- **Action item**:
Give each entry back by retyping it exactly as written.

--- Provided records Enclosed Below ---

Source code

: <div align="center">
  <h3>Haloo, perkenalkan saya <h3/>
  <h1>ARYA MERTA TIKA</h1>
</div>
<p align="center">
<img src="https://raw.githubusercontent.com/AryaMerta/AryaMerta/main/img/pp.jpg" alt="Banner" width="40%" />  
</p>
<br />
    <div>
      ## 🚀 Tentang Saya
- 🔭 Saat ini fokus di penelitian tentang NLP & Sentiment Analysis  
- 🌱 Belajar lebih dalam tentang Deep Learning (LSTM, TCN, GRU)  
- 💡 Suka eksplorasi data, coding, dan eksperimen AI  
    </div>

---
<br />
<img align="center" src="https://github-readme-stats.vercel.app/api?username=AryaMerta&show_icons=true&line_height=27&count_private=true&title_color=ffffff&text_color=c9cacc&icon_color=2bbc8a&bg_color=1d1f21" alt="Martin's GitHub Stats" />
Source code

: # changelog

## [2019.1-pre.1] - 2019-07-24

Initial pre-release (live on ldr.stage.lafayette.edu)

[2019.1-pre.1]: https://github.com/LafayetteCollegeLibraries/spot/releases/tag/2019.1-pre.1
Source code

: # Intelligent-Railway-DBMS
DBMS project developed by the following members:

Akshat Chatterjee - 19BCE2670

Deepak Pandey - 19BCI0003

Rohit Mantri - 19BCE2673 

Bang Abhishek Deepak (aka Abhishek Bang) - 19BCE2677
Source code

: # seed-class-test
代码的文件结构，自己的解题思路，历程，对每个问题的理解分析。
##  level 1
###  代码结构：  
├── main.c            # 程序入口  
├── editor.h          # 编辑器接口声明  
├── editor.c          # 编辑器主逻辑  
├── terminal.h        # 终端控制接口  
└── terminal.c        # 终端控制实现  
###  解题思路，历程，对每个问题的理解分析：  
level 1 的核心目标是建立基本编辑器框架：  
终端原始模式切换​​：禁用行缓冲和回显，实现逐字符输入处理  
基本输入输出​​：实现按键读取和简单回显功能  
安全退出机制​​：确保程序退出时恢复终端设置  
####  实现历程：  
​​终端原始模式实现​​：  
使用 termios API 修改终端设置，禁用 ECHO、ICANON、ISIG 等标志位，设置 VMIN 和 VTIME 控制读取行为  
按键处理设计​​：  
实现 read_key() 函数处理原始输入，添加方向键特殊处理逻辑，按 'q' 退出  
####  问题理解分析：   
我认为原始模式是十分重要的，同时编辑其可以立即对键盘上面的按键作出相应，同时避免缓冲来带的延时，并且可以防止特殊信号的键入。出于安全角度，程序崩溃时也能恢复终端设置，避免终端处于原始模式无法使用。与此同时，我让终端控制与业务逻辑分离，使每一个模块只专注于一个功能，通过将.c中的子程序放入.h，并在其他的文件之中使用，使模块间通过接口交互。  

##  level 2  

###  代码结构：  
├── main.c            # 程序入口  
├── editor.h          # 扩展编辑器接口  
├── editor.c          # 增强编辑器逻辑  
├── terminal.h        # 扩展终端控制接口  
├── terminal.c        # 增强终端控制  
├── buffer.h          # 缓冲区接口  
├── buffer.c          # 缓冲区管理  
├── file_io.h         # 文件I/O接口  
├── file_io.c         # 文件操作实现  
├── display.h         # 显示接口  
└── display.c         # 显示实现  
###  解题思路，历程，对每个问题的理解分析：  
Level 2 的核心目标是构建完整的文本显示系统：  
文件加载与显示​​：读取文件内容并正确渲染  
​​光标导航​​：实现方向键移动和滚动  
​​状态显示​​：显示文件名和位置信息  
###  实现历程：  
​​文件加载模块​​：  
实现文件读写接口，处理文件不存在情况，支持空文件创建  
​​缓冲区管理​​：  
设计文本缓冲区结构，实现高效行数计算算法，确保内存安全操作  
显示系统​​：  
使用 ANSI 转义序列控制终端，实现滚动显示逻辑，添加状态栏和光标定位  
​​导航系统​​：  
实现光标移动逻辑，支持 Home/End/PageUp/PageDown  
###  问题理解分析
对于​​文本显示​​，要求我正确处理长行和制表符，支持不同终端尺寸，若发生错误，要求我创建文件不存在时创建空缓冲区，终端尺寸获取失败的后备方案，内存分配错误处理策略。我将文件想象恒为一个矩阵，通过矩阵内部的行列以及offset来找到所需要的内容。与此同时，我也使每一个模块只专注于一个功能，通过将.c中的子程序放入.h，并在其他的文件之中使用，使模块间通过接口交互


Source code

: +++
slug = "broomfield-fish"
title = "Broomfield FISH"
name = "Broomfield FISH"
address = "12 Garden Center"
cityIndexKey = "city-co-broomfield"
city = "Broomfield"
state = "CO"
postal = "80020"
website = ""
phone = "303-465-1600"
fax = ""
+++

--- End of Enclosed Provided records ---

- **Written reply**:
Source code

: <div align="center">
  <h3>Haloo, perkenalkan saya <h3/>
  <h1>ARYA MERTA TIKA</h1>
</div>
<p align="center">
<img src="https://raw.githubusercontent.com/AryaMerta/AryaMerta/main/img/pp.jpg" alt="Banner" width="40%" />  
</p>
<br />
    <div>
      ## 🚀 Tentang Saya
- 🔭 Saat ini fokus di penelitian tentang NLP & Sentiment Analysis  
- 🌱 Belajar lebih dalam tentang Deep Learning (LSTM, TCN, GRU)  
- 💡 Suka eksplorasi data, coding, dan eksperimen AI  
    </div>

---
<br />
<img align="center" src="https://github-readme-stats.vercel.app/api?username=AryaMerta&show_icons=true&line_height=27&count_private=true&title_color=ffffff&text_color=c9cacc&icon_color=2bbc8a&bg_color=1d1f21" alt="Martin's GitHub Stats" />
Source code

: # changelog

## [2019.1-pre.1] - 2019-07-24

Initial pre-release (live on ldr.stage.lafayette.edu)

[2019.1-pre.1]: https://github.com/LafayetteCollegeLibraries/spot/releases/tag/2019.1-pre.1
Source code

: # Intelligent-Railway-DBMS
DBMS project developed by the following members:

Akshat Chatterjee - 19BCE2670

Deepak Pandey - 19BCI0003

Rohit Mantri - 19BCE2673 

Bang Abhishek Deepak (aka Abhishek Bang) - 19BCE2677
Source code

: # seed-class-test
代码的文件结构，自己的解题思路，历程，对每个问题的理解分析。
##  level 1
###  代码结构：  
├── main.c            # 程序入口  
├── editor.h          # 编辑器接口声明  
├── editor.c          # 编辑器主逻辑  
├── terminal.h        # 终端控制接口  
└── terminal.c        # 终端控制实现  
###  解题思路，历程，对每个问题的理解分析：  
level 1 的核心目标是建立基本编辑器框架：  
终端原始模式切换​​：禁用行缓冲和回显，实现逐字符输入处理  
基本输入输出​​：实现按键读取和简单回显功能  
安全退出机制​​：确保程序退出时恢复终端设置  
####  实现历程：  
​​终端原始模式实现​​：  
使用 termios API 修改终端设置，禁用 ECHO、ICANON、ISIG 等标志位，设置 VMIN 和 VTIME 控制读取行为  
按键处理设计​​：  
实现 read_key() 函数处理原始输入，添加方向键特殊处理逻辑，按 'q' 退出  
####  问题理解分析：   
我认为原始模式是十分重要的，同时编辑其可以立即对键盘上面的按键作出相应，同时避免缓冲来带的延时，并且可以防止特殊信号的键入。出于安全角度，程序崩溃时也能恢复终端设置，避免终端处于原始模式无法使用。与此同时，我让终端控制与业务逻辑分离，使每一个模块只专注于一个功能，通过将.c中的子程序放入.h，并在其他的文件之中使用，使模块间通过接口交互。  

##  level 2  

###  代码结构：  
├── main.c            # 程序入口  
├── editor.h          # 扩展编辑器接口  
├── editor.c          # 增强编辑器逻辑  
├── terminal.h        # 扩展终端控制接口  
├── terminal.c        # 增强终端控制  
├── buffer.h          # 缓冲区接口  
├── buffer.c          # 缓冲区管理  
├── file_io.h         # 文件I/O接口  
├── file_io.c         # 文件操作实现  
├── display.h         # 显示接口  
└── display.c         # 显示实现  
###  解题思路，历程，对每个问题的理解分析：  
Level 2 的核心目标是构建完整的文本显示系统：  
文件加载与显示​​：读取文件内容并正确渲染  
​​光标导航​​：实现方向键移动和滚动  
​​状态显示​​：显示文件名和位置信息  
###  实现历程：  
​​文件加载模块​​：  
实现文件读写接口，处理文件不存在情况，支持空文件创建  
​​缓冲区管理​​：  
设计文本缓冲区结构，实现高效行数计算算法，确保内存安全操作  
显示系统​​：  
使用 ANSI 转义序列控制终端，实现滚动显示逻辑，添加状态栏和光标定位  
​​导航系统​​：  
实现光标移动逻辑，支持 Home/End/PageUp/PageDown  
###  问题理解分析
对于​​文本显示​​，要求我正确处理长行和制表符，支持不同终端尺寸，若发生错误，要求我创建文件不存在时创建空缓冲区，终端尺寸获取失败的后备方案，内存分配错误处理策略。我将文件想象恒为一个矩阵，通过矩阵内部的行列以及offset来找到所需要的内容。与此同时，我也使每一个模块只专注于一个功能，通过将.c中的子程序放入.h，并在其他的文件之中使用，使模块间通过接口交互


Source code

: +++
slug = "broomfield-fish"
title = "Broomfield FISH"
name = "Broomfield FISH"
address = "12 Garden Center"
cityIndexKey = "city-co-broomfield"
city = "Broomfield"
state = "CO"
postal = "80020"
website = ""
phone = "303-465-1600"
fax = ""
+++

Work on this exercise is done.